Some of the drop-outs did think it was “hip” to not bathe, wear second hand and army surplus clothes, get stoned and turn on and tune out’. The name “hippie” was born and the power structure immediately latched onto the image, made a caricature of it and lumped the entire “counterculture” into that pejorative generalization. That is the image that survived. Yes, drugs were rampant and Berkley chemists did drive up and down the freeways inventing new drugs in the labs in their vans faster than the government could put them on the controlled substances lists. As has generally always been the case, musicians used and drugs found their way first into underground music and then mainstream top 40 songs. Influenced by their heroes and icon, many did turn on but not to the extent the mythology would have one believe. Many in the “counterculture” were drug free.
Parts of the “movement” live on in art, music, theater and clothing. The legacy latched onto by all too many is the sexual revolution and drug use. Our social awareness and activism seems to have died a premature and unnatural death. I was there, I was part of it and I miss it deeply and cannot understand where we failed, why we did not pass our intellectual curiosity, awareness, demand for truth and justice and dedicated activism on to our children. The complacency and acceptance that so appalled us has returned, stronger than ever. We made changes, some for the better and some for the worse.

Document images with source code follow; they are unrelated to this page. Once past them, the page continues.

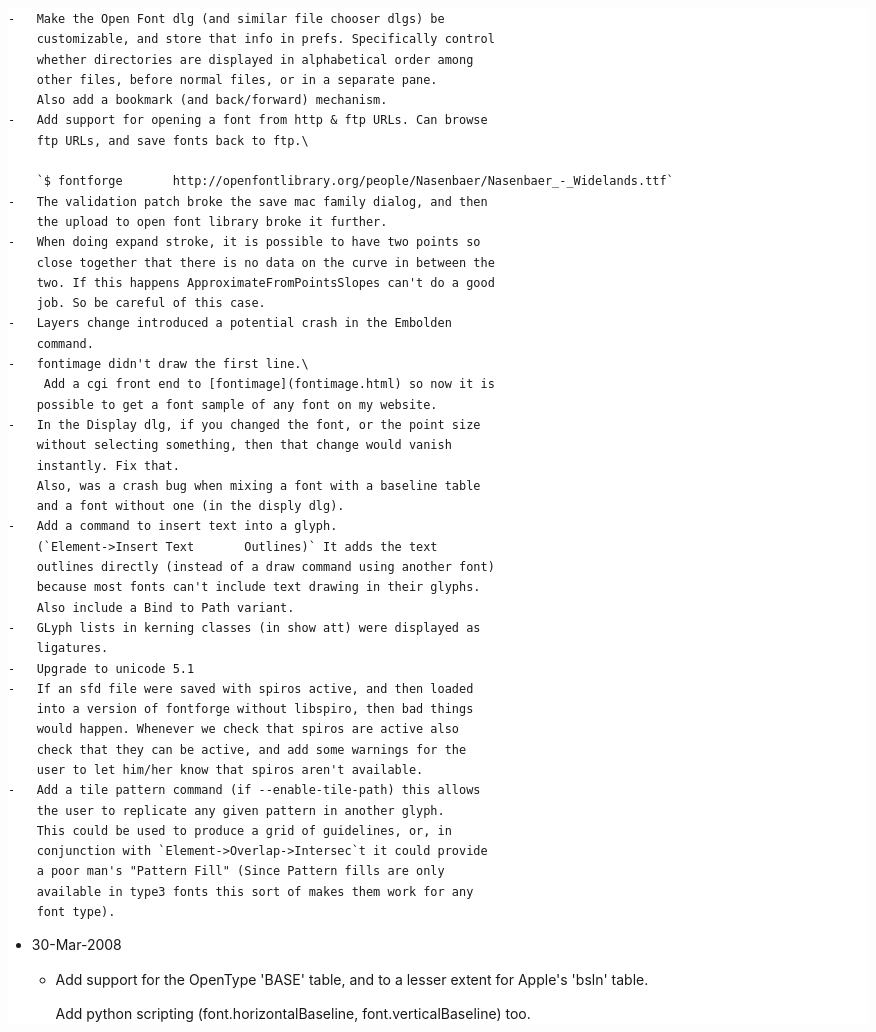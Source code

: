     -   Make the Open Font dlg (and similar file chooser dlgs) be
        customizable, and store that info in prefs. Specifically control
        whether directories are displayed in alphabetical order among
        other files, before normal files, or in a separate pane.
        Also add a bookmark (and back/forward) mechanism.
    -   Add support for opening a font from http & ftp URLs. Can browse
        ftp URLs, and save fonts back to ftp.\

        `$ fontforge       http://openfontlibrary.org/people/Nasenbaer/Nasenbaer_-_Widelands.ttf`
    -   The validation patch broke the save mac family dialog, and then
        the upload to open font library broke it further.
    -   When doing expand stroke, it is possible to have two points so
        close together that there is no data on the curve in between the
        two. If this happens ApproximateFromPointsSlopes can't do a good
        job. So be careful of this case.
    -   Layers change introduced a potential crash in the Embolden
        command.
    -   fontimage didn't draw the first line.\
         Add a cgi front end to [fontimage](fontimage.html) so now it is
        possible to get a font sample of any font on my website.
    -   In the Display dlg, if you changed the font, or the point size
        without selecting something, then that change would vanish
        instantly. Fix that.
        Also, was a crash bug when mixing a font with a baseline table
        and a font without one (in the disply dlg).
    -   Add a command to insert text into a glyph.
        (`Element->Insert Text       Outlines)` It adds the text
        outlines directly (instead of a draw command using another font)
        because most fonts can't include text drawing in their glyphs.
        Also include a Bind to Path variant.
    -   GLyph lists in kerning classes (in show att) were displayed as
        ligatures.
    -   Upgrade to unicode 5.1
    -   If an sfd file were saved with spiros active, and then loaded
        into a version of fontforge without libspiro, then bad things
        would happen. Whenever we check that spiros are active also
        check that they can be active, and add some warnings for the
        user to let him/her know that spiros aren't available.
    -   Add a tile pattern command (if --enable-tile-path) this allows
        the user to replicate any given pattern in another glyph.
        This could be used to produce a grid of guidelines, or, in
        conjunction with `Element->Overlap->Intersec`t it could provide
        a poor man's "Pattern Fill" (Since Pattern fills are only
        available in type3 fonts this sort of makes them work for any
        font type).

-   30-Mar-2008
    -   Add support for the OpenType 'BASE' table, and to a lesser
        extent for Apple's 'bsln' table.

        Add python scripting (font.horizontalBaseline,
        font.verticalBaseline) too.
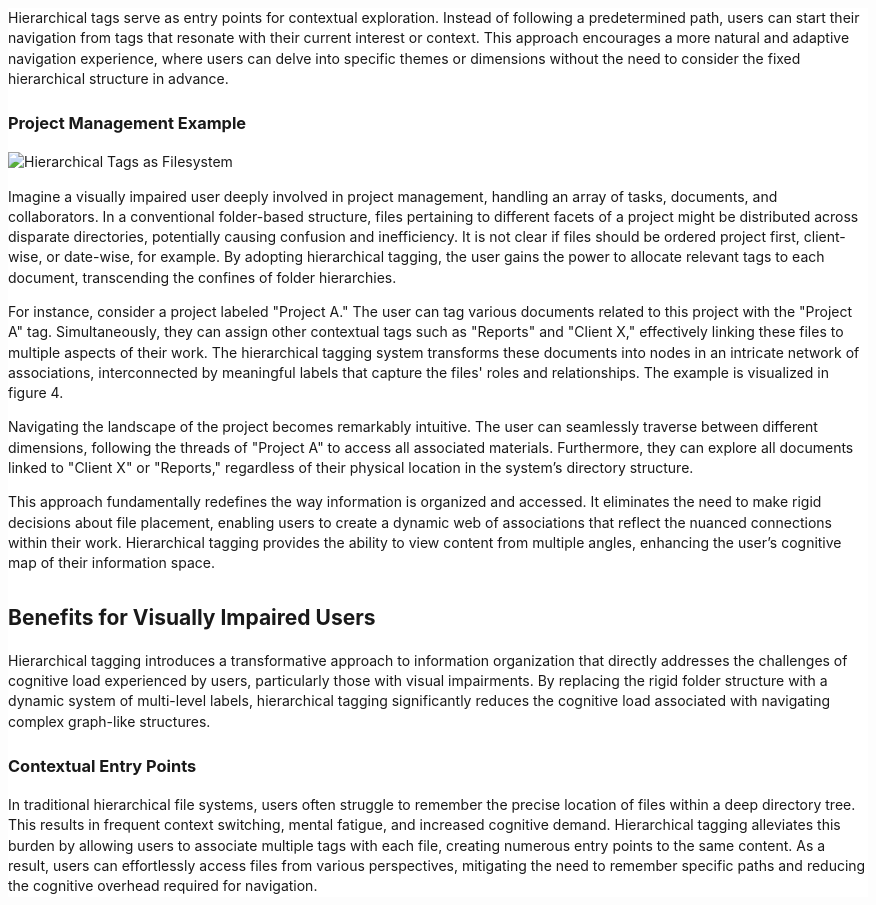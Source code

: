 
Hierarchical tags serve as entry points for contextual exploration. Instead of following a predetermined path, users can start their navigation from tags that resonate with their current interest or context. This approach encourages a more natural and adaptive navigation experience, where users can delve into specific themes or dimensions without the need to consider the fixed hierarchical structure in advance.


### Project Management Example


![Hierarchical Tags as Filesystem](/assets/img/htfs.png "Hierarchical Tags as Filesystem")


Imagine a visually impaired user deeply involved in project management, handling an array of tasks, documents, and collaborators. In a conventional folder-based structure, files pertaining to different facets of a project might be distributed across disparate directories, potentially causing confusion and inefficiency. It is not clear if files should be ordered project first, client-wise, or date-wise, for example. By adopting hierarchical tagging, the user gains the power to allocate relevant tags to each document, transcending the confines of folder hierarchies.


For instance, consider a project labeled "Project A." The user can tag various documents related to this project with the "Project A" tag. Simultaneously, they can assign other contextual tags such as "Reports" and "Client X," effectively linking these files to multiple aspects of their work. The hierarchical tagging system transforms these documents into nodes in an intricate network of associations, interconnected by meaningful labels that capture the files' roles and relationships. The example is visualized in figure 4.


Navigating the landscape of the project becomes remarkably intuitive. The user can seamlessly traverse between different dimensions, following the threads of "Project A" to access all associated materials. Furthermore, they can explore all documents linked to "Client X" or "Reports," regardless of their physical location in the system’s directory structure.


This approach fundamentally redefines the way information is organized and accessed. It eliminates the need to make rigid decisions about file placement, enabling users to create a dynamic web of associations that reflect the nuanced connections within their work. Hierarchical tagging provides the ability to view content from multiple angles, enhancing the user’s cognitive map of their information space.


## Benefits for Visually Impaired Users


Hierarchical tagging introduces a transformative approach to information organization that directly addresses the challenges of cognitive load experienced by users, particularly those with visual impairments. By replacing the rigid folder structure with a dynamic system of multi-level labels, hierarchical tagging significantly reduces the cognitive load associated with navigating complex graph-like structures.


### Contextual Entry Points


In traditional hierarchical file systems, users often struggle to remember the precise location of files within a deep directory tree. This results in frequent context switching, mental fatigue, and increased cognitive demand. Hierarchical tagging alleviates this burden by allowing users to associate multiple tags with each file, creating numerous entry points to the same content. As a result, users can effortlessly access files from various perspectives, mitigating the need to remember specific paths and reducing the cognitive overhead required for navigation.
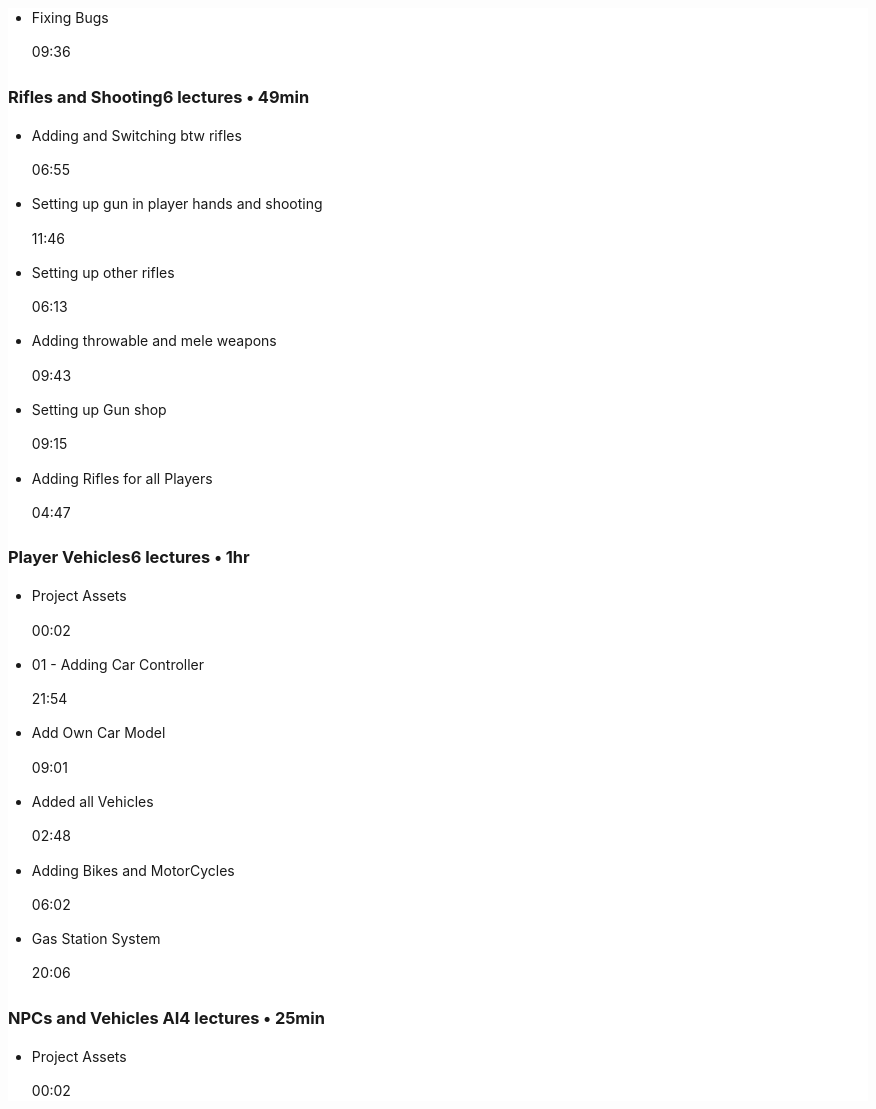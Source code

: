 -   Fixing Bugs
    
    09:36
    

### Rifles and Shooting6 lectures • 49min

-   Adding and Switching btw rifles
    
    06:55
    
-   Setting up gun in player hands and shooting
    
    11:46
    
-   Setting up other rifles
    
    06:13
    
-   Adding throwable and mele weapons
    
    09:43
    
-   Setting up Gun shop
    
    09:15
    
-   Adding Rifles for all Players
    
    04:47
    

### Player Vehicles6 lectures • 1hr

-   Project Assets
    
    00:02
    
-   01 - Adding Car Controller
    
    21:54
    
-   Add Own Car Model
    
    09:01
    
-   Added all Vehicles
    
    02:48
    
-   Adding Bikes and MotorCycles
    
    06:02
    
-   Gas Station System
    
    20:06
    

### NPCs and Vehicles AI4 lectures • 25min

-   Project Assets
    
    00:02
    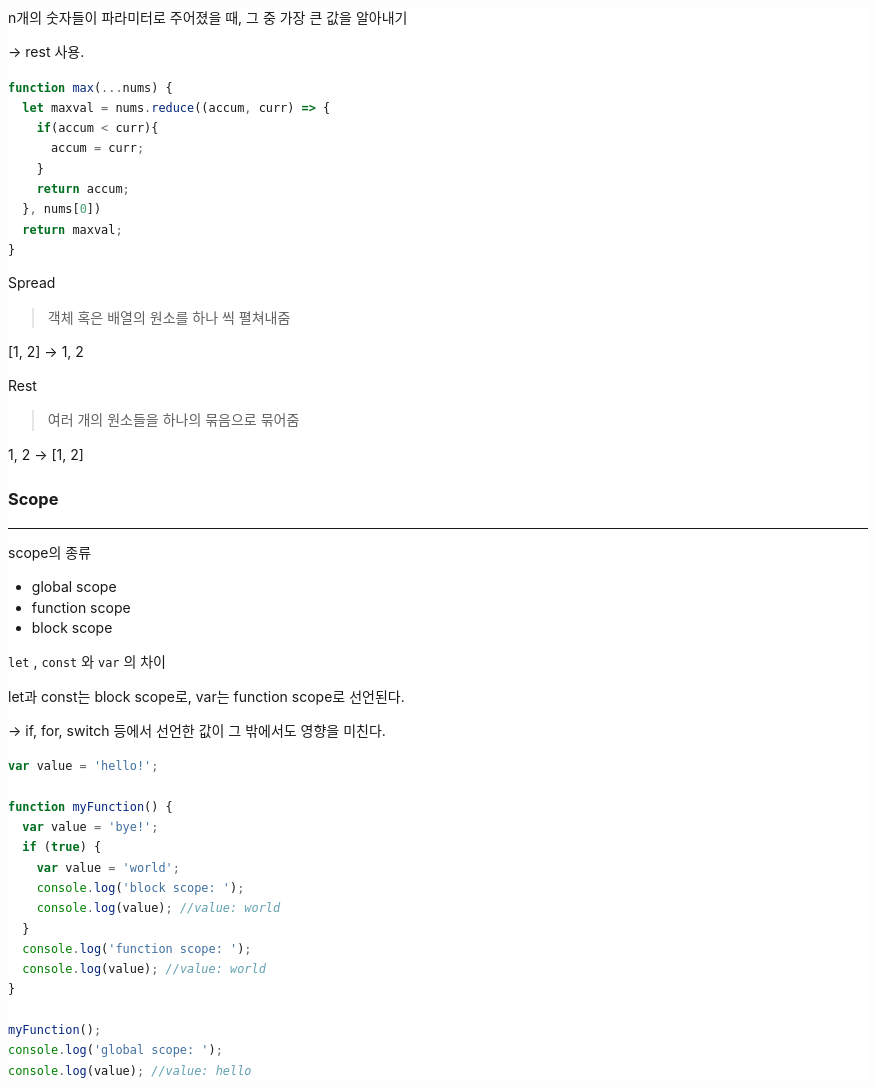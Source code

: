 n개의 숫자들이 파라미터로 주어졌을 때, 그 중 가장 큰 값을 알아내기

→ rest 사용.

```jsx
function max(...nums) {
  let maxval = nums.reduce((accum, curr) => {
    if(accum < curr){
      accum = curr;
    }
    return accum;
  }, nums[0])
  return maxval;
}
```

Spread

> 객체 혹은 배열의 원소를 하나 씩 펼쳐내줌
> 

[1, 2] → 1, 2

Rest

> 여러 개의 원소들을 하나의 묶음으로 묶어줌
> 

1, 2 → [1, 2]

### Scope

---

scope의 종류

- global scope
- function scope
- block scope

`let` , `const` 와 `var` 의 차이

let과 const는 block scope로, var는 function scope로 선언된다.

→ if, for, switch 등에서 선언한 값이 그 밖에서도 영향을 미친다.

```jsx
var value = 'hello!';

function myFunction() {
  var value = 'bye!';
  if (true) {
    var value = 'world';
    console.log('block scope: ');
    console.log(value); //value: world
  }
  console.log('function scope: ');
  console.log(value); //value: world
}

myFunction();
console.log('global scope: ');
console.log(value); //value: hello
```
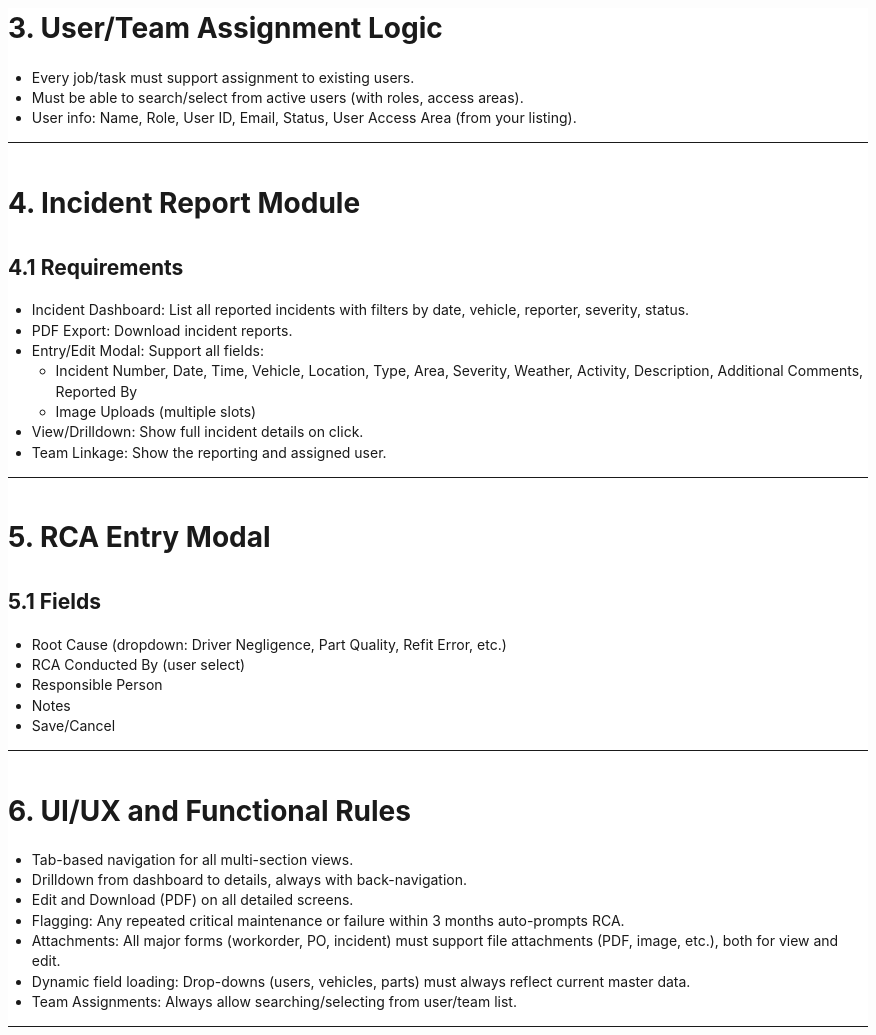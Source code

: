 
# 3. User/Team Assignment Logic

- Every job/task must support assignment to existing users.
- Must be able to search/select from active users (with roles, access areas).
- User info: Name, Role, User ID, Email, Status, User Access Area (from your listing).

---

# 4. Incident Report Module

## 4.1 Requirements
- Incident Dashboard: List all reported incidents with filters by date, vehicle, reporter, severity, status.
- PDF Export: Download incident reports.
- Entry/Edit Modal: Support all fields:
  - Incident Number, Date, Time, Vehicle, Location, Type, Area, Severity, Weather, Activity, Description, Additional Comments, Reported By
  - Image Uploads (multiple slots)
- View/Drilldown: Show full incident details on click.
- Team Linkage: Show the reporting and assigned user.

---

# 5. RCA Entry Modal

## 5.1 Fields
- Root Cause (dropdown: Driver Negligence, Part Quality, Refit Error, etc.)
- RCA Conducted By (user select)
- Responsible Person
- Notes
- Save/Cancel

---

# 6. UI/UX and Functional Rules

- Tab-based navigation for all multi-section views.
- Drilldown from dashboard to details, always with back-navigation.
- Edit and Download (PDF) on all detailed screens.
- Flagging: Any repeated critical maintenance or failure within 3 months auto-prompts RCA.
- Attachments: All major forms (workorder, PO, incident) must support file attachments (PDF, image, etc.), both for view and edit.
- Dynamic field loading: Drop-downs (users, vehicles, parts) must always reflect current master data.
- Team Assignments: Always allow searching/selecting from user/team list.

---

The change we wanted most, to get people aware, to make them want to be involved, to care about our fellow man/woman and to demand fairness, equality and justice for all, to demand accountability from those in power (in the economy as well as in government) and to thirst for the truth and to dig and research and question until we found some semblance of it, all pretty much died with the devil’s spawn of the sixties: the Disco Generation, the Me Generation and Generation X.